The bill’s dispersion, according to the American Chemistry Council, may include caused” significant disruption for Coloradoans” and undermined “the concessions that were reached in 2022 PFAS policy.” The council said the original bill would have created “broad, sweeping bans before that law ]had ] even been implemented”.

However, the business group later stated that it applauded Colorado lawmakers’ efforts to “take a more focused approach to the issue” and that they  seem to be acknowledging that it is not objectively accurate to group all fluorochemistry together and that there are important, safe uses for this chemistry.”

The more we look for PFAS, the more we find, according to Gretchen Salter, an assistant with Safer States, a group that claims Colorado is one of the 28 states with PFAS laws, in a letter to the Denver Post in March. Because it is involved in so many things, making restricting PFAS is really challenging.

However, the new legislation does not take into account PFAS that are already present in the environment. Colorado recently discovered that 29 of the state’s more than 2, 000 water treatment facilities do not comply with the state’s new national requirements for PFAS levels of four pieces per trillion.

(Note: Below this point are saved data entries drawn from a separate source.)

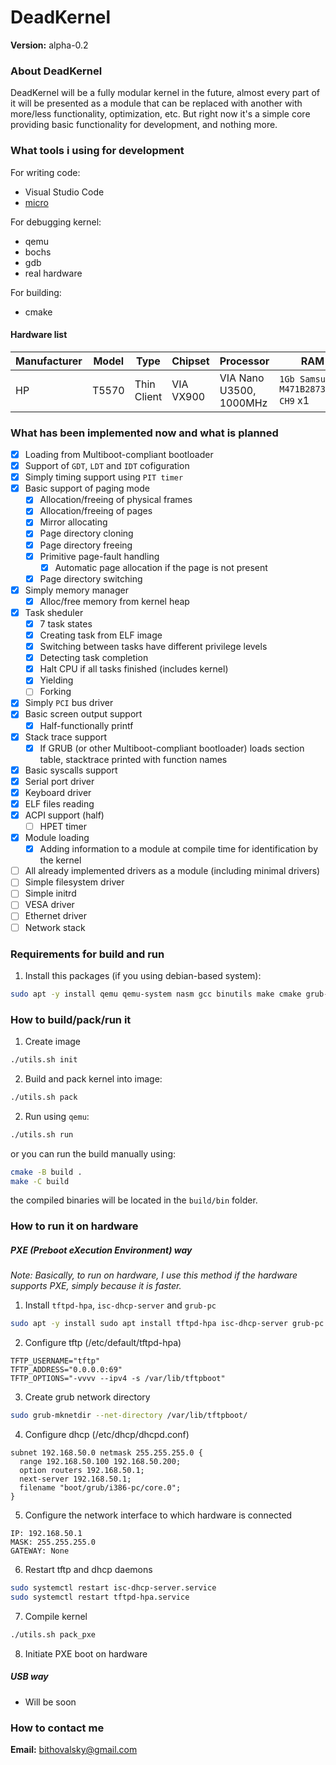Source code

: # DeadKernel

__Version:__ alpha-0.2

### About DeadKernel

DeadKernel will be a fully modular kernel in the future, almost every part of it will be presented as a module that can be replaced with another with more/less functionality, optimization, etc. But right now it's a simple core providing basic functionality for development, and nothing more.

### What tools i using for development

For writing code:
- Visual Studio Code
- [micro](https://github.com/zyedidia/micro?ysclid=l9jqlbouhf912724444)

For debugging kernel:
- qemu
- bochs
- gdb
- real hardware

For building:
- cmake

#### Hardware list

| Manufacturer | Model | Type        | Chipset   | Processor               | RAM                                 |
| ------------ | ----- | ----------- | --------- | ----------------------- | ----------------------------------- |
| HP           | T5570 | Thin Client | VIA VX900 | VIA Nano U3500, 1000MHz | `1Gb Samsung M471B2873FHS-CH9` x1 |


### What has been implemented now and what is planned

- [x] Loading from Multiboot-compliant bootloader
- [x] Support of `GDT`, `LDT` and `IDT` cofiguration
- [x] Simply timing support using `PIT timer`
- [x] Basic support of paging mode
	- [x] Allocation/freeing of physical frames
	- [x] Allocation/freeing of pages
	- [x] Mirror allocating
	- [x] Page directory cloning
	- [x] Page directory freeing
	- [x] Primitive page-fault handling
		- [x] Automatic page allocation if the page is not present
	- [x] Page directory switching
- [x] Simply memory manager
	- [x] Alloc/free memory from kernel heap
- [x] Task sheduler
	- [x] 7 task states
	- [x] Creating task from ELF image
	- [x] Switching between tasks have different privilege levels
	- [x] Detecting task completion
	- [x] Halt CPU if all tasks finished (includes kernel)
	- [x] Yielding
	- [ ] Forking
- [x] Simply `PCI` bus driver
- [x] Basic screen output support
	- [x] Half-functionally printf
- [x] Stack trace support
	- [x] If GRUB (or other Multiboot-compliant bootloader) loads section table, stacktrace printed with function names
- [x] Basic syscalls support
- [x] Serial port driver
- [x] Keyboard driver
- [x] ELF files reading
- [x] ACPI support (half)
	- [ ] HPET timer
- [x] Module loading
	- [x] Adding information to a module at compile time for identification by the kernel
- [ ] All already implemented drivers as a module (including minimal drivers)
- [ ] Simple filesystem driver
- [ ] Simple initrd
- [ ] VESA driver
- [ ] Ethernet driver
- [ ] Network stack

### Requirements for build and run

1. Install this packages (if you using debian-based system):
```bash
sudo apt -y install qemu qemu-system nasm gcc binutils make cmake grub-pc
```

### How to build/pack/run it

1. Create image
```bash
./utils.sh init
```

2. Build and pack kernel into image:
```bash
./utils.sh pack
```

2. Run using `qemu`:
```bash
./utils.sh run
```

or you can run the build manually using:
```bash
cmake -B build .
make -C build
```
the compiled binaries will be located in the `build/bin` folder.

### How to run it on hardware

##### PXE (Preboot eXecution Environment) way

*Note: Basically, to run on hardware, I use this method if the hardware supports PXE, simply because it is faster.*

1. Install `tftpd-hpa`, `isc-dhcp-server` and `grub-pc`
```bash
sudo apt -y install sudo apt install tftpd-hpa isc-dhcp-server grub-pc
```

2. Configure tftp (/etc/default/tftpd-hpa)
```
TFTP_USERNAME="tftp"
TFTP_ADDRESS="0.0.0.0:69"
TFTP_OPTIONS="-vvvv --ipv4 -s /var/lib/tftpboot"
```

3. Create grub network directory
```bash
sudo grub-mknetdir --net-directory /var/lib/tftpboot/
```

4. Configure dhcp (/etc/dhcp/dhcpd.conf)
```
subnet 192.168.50.0 netmask 255.255.255.0 {
  range 192.168.50.100 192.168.50.200;
  option routers 192.168.50.1;
  next-server 192.168.50.1;
  filename "boot/grub/i386-pc/core.0";
}
```

5. Configure the network interface to which hardware is connected
```
IP: 192.168.50.1
MASK: 255.255.255.0
GATEWAY: None
```

6. Restart tftp and dhcp daemons
```bash
sudo systemctl restart isc-dhcp-server.service
sudo systemctl restart tftpd-hpa.service
```

7. Compile kernel
```bash
./utils.sh pack_pxe
```

8. Initiate PXE boot on hardware

##### USB way

* Will be soon

### How to contact me

__Email:__ bithovalsky@gmail.com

A study that found plastic in genitalia for the first time, highlighting the prevalence of “forever chemicals,” lately raised questions about a possible role in sexual dysfunction. The researchers were concerned about the potential health effects on developing foetuses after the substances were recently discovered in every man uterus tested in a review.

In Colorado, position lawmaker Lisa Cutter, one of the partners of the new rules that, has said she still wants a total ban on PFAS but acknowledges the issues. “As much as I want PFAS to go away long and long, there are going to be some tough spins”, she told the outlet.

They include balancing the potential cost of making goods PFAS-free. Cutter claimed that lobbying organizations that “spent a lot of money ensuring that these substances can continue to be put into our goods and create income” were “really difficult” to fight.

Cutter claimed that he had been accused of stifling business and technology. She stated that while maintaining her belief in the success of firms, she even considered the communities in which they operate.

“Definitely, there are situations where it’s not plausible straight away to lean away from them, but we need to get moving in that direction”, Cutter said. “Our community shouldn’t have to pay the price for their health.”